• **Task**:
Extract every line below that contains the word "auto".

------ Dataset excerpts

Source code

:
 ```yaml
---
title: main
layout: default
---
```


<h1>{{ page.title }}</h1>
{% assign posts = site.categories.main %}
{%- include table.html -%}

------------
------ Dataset excerpts

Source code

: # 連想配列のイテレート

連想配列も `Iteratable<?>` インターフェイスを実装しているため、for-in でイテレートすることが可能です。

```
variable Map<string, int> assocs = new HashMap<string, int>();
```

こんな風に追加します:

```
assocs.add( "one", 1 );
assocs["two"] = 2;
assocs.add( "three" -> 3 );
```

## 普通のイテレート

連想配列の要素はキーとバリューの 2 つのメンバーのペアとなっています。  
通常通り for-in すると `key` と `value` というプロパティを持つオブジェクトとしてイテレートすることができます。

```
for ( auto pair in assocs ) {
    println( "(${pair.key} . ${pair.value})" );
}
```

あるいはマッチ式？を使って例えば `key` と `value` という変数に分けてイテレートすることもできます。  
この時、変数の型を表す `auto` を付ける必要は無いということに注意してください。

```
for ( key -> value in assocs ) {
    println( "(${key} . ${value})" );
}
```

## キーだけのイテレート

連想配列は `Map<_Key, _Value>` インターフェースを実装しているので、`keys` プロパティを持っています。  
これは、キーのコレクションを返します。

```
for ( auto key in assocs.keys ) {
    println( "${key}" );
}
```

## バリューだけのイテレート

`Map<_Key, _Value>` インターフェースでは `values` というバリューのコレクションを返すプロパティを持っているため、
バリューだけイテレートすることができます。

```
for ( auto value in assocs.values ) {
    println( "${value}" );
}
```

------------

• **Answer space**:
for ( auto pair in assocs ) {
この時、変数の型を表す `auto` を付ける必要は無いということに注意してください。
for ( auto key in assocs.keys ) {
for ( auto value in assocs.values ) {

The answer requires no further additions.